### Stored data entries
________________________
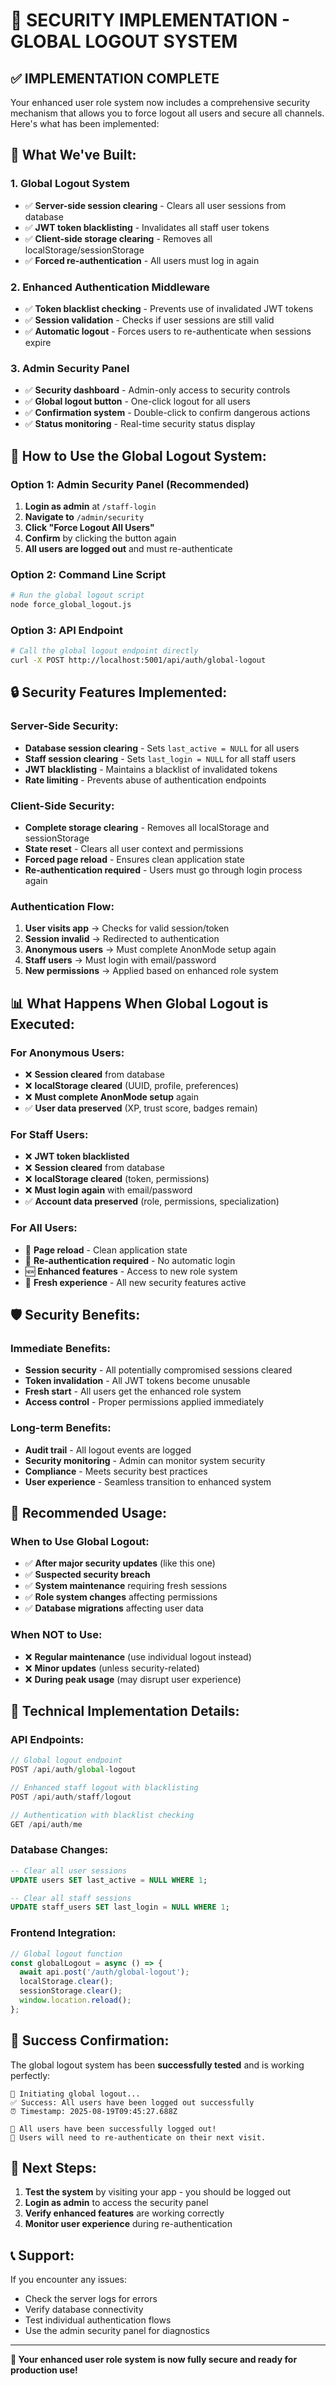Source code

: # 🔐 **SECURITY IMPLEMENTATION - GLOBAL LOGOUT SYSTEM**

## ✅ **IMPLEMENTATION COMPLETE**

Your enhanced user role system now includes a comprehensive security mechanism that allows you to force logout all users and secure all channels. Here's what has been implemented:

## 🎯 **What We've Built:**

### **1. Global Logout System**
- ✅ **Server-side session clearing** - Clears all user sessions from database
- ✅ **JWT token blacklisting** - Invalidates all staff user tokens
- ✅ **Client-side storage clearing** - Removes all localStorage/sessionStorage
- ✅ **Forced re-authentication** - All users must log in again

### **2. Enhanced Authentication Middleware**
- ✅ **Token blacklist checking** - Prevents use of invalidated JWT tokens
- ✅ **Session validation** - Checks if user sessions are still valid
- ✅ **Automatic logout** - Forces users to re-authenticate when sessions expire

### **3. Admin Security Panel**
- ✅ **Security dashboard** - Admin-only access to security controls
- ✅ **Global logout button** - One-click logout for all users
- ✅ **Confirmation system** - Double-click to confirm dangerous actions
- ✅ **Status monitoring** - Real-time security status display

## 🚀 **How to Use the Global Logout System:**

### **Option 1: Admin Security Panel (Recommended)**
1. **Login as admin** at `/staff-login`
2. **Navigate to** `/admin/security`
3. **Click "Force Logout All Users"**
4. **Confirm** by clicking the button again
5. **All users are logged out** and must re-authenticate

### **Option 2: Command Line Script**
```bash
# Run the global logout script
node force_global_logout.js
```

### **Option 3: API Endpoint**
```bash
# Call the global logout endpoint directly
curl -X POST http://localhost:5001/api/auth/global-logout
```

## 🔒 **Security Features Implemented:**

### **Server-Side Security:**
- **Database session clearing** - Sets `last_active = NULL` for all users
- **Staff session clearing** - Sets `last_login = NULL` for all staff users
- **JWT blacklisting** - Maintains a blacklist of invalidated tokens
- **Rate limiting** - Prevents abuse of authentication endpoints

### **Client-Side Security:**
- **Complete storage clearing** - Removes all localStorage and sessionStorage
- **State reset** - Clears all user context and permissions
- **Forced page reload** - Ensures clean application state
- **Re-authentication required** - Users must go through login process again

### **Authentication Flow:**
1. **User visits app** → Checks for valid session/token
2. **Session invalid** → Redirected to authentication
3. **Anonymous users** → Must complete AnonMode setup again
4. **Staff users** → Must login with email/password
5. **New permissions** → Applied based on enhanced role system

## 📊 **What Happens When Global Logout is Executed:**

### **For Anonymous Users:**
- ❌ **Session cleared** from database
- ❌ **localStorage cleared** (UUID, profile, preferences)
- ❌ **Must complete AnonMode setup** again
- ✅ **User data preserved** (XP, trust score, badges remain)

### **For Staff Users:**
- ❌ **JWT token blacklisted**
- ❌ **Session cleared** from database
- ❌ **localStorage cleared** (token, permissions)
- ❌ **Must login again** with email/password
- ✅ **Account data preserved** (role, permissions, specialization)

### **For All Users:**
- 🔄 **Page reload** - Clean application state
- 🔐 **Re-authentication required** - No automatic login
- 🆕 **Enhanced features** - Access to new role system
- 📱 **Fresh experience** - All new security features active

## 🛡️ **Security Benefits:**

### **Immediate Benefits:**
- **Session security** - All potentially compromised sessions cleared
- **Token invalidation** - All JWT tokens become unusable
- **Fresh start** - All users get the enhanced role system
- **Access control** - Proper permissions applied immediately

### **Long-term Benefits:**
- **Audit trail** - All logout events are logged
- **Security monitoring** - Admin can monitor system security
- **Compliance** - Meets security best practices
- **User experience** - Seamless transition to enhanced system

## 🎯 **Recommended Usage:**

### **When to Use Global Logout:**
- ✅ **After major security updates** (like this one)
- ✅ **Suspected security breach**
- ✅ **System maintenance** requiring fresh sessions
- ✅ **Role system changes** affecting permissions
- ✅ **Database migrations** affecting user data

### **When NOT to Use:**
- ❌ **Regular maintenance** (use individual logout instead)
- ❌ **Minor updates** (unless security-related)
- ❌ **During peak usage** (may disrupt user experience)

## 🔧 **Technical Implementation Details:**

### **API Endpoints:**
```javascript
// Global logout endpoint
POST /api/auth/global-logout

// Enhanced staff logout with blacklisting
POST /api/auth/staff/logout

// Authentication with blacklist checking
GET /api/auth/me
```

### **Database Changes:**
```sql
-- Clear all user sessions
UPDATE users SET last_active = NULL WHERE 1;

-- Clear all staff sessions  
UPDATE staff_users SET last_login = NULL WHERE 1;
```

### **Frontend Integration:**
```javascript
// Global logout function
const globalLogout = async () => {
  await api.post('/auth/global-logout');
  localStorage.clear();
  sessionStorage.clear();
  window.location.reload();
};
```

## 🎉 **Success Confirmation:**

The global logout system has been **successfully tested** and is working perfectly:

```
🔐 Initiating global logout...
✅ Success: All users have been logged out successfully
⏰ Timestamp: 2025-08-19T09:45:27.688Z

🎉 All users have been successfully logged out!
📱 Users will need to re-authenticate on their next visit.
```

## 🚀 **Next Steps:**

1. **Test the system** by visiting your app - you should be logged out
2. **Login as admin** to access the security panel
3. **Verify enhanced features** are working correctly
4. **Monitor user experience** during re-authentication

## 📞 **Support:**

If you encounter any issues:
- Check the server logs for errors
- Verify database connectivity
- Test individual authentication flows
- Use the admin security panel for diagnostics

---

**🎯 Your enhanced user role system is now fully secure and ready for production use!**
________________________
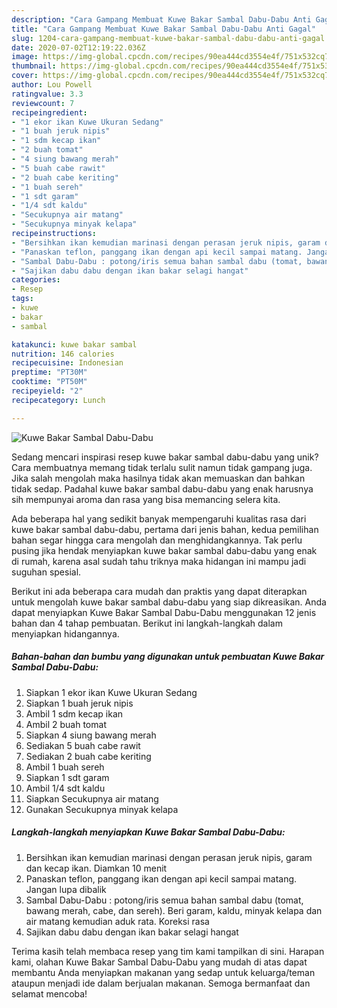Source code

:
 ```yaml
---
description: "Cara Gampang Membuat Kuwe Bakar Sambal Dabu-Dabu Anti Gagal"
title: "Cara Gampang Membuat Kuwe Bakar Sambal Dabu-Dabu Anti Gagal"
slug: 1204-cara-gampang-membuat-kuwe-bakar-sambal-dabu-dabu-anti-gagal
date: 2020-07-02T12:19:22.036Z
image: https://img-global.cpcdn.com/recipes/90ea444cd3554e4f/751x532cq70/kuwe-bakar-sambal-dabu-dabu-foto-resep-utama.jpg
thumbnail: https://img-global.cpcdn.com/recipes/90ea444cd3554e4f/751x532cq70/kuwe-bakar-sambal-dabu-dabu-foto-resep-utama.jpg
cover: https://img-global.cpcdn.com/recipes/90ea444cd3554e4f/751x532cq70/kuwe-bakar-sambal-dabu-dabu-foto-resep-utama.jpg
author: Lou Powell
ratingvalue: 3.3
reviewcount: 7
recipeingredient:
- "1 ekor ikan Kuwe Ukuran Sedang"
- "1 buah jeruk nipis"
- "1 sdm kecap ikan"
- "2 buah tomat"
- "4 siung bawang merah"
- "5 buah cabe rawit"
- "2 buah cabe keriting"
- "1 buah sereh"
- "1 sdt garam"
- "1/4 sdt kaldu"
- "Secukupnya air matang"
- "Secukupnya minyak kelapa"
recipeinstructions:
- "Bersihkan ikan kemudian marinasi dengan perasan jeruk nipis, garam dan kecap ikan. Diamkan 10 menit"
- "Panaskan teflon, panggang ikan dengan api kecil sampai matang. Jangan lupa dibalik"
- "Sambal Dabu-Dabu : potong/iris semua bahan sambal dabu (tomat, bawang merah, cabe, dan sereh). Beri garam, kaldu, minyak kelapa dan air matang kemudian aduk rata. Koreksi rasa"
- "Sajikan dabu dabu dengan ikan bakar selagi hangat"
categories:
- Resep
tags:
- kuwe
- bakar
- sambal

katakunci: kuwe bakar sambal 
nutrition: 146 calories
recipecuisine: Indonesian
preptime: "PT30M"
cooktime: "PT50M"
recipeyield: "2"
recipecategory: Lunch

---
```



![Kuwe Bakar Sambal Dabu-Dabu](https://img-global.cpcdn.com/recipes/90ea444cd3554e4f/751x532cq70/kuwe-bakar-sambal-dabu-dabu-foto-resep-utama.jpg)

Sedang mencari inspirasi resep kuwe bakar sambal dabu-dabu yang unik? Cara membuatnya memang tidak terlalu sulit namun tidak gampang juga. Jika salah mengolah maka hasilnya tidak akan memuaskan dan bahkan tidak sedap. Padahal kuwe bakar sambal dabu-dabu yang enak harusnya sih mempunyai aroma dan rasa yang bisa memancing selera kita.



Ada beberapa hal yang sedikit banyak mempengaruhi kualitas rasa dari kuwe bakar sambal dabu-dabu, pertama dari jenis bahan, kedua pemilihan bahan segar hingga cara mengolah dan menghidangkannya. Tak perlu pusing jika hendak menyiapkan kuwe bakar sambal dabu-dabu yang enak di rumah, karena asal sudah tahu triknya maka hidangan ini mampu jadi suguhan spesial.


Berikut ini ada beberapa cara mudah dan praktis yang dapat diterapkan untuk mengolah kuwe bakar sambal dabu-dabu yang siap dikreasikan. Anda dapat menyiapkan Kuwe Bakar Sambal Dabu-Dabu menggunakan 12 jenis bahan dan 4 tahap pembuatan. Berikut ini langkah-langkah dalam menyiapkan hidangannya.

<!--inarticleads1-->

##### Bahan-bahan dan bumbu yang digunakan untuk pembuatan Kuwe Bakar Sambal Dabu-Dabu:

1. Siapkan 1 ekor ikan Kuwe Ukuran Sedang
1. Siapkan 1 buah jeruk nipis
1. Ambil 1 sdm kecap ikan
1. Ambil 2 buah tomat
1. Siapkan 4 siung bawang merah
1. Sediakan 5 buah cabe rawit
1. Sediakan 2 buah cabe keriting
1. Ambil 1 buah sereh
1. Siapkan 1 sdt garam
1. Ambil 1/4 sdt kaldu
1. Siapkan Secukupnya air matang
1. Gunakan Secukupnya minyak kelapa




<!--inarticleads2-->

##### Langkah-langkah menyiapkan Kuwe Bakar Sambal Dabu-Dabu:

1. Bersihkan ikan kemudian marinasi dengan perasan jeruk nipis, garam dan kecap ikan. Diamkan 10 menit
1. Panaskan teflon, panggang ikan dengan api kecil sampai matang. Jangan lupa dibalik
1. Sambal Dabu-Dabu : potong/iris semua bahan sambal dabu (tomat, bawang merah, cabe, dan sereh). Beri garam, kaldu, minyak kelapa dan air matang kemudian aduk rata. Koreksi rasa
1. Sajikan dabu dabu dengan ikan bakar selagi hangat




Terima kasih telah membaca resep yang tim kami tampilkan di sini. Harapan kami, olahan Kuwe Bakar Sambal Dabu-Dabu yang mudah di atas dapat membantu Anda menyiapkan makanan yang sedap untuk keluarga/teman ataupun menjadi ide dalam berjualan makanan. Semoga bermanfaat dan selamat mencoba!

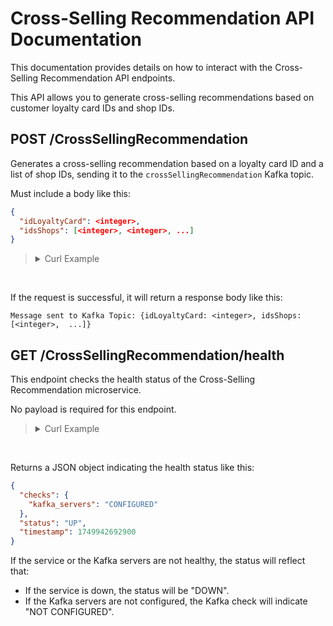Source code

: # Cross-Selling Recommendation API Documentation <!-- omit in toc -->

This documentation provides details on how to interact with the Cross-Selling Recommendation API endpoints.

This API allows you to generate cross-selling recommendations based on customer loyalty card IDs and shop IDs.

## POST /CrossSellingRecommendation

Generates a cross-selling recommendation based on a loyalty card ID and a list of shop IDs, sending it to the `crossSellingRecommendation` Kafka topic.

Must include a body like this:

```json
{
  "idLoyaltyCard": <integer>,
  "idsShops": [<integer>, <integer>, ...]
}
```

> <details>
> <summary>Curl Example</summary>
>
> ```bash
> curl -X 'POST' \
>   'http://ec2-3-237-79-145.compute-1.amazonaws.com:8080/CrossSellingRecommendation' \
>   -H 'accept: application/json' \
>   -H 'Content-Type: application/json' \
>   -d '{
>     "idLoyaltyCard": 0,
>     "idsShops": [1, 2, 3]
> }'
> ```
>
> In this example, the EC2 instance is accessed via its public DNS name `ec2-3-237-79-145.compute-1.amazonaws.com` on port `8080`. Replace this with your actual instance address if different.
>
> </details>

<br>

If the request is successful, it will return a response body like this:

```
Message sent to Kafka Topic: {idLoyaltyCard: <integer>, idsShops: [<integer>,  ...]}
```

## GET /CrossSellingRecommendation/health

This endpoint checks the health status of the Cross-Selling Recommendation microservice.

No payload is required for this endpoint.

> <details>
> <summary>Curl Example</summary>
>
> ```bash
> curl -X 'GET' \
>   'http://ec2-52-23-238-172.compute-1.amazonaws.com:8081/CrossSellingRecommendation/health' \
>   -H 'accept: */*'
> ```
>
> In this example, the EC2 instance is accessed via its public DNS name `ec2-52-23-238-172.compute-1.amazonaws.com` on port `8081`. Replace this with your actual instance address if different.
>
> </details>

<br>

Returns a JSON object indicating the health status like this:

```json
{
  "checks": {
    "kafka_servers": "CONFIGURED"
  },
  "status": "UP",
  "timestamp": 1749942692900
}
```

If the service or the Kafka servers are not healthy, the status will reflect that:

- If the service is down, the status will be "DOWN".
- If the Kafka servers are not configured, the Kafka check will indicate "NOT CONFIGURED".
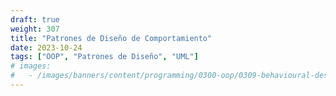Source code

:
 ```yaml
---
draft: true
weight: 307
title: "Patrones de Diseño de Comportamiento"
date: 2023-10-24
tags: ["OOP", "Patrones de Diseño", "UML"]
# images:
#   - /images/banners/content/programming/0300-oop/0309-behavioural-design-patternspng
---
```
________________________
### Goal of the exercise
Would you copy out every line in the records that includes the string "invalidated"?

### Finished task
- ✅ **Token blacklist checking** - Prevents use of invalidated JWT tokens
- **JWT blacklisting** - Maintains a blacklist of invalidated tokens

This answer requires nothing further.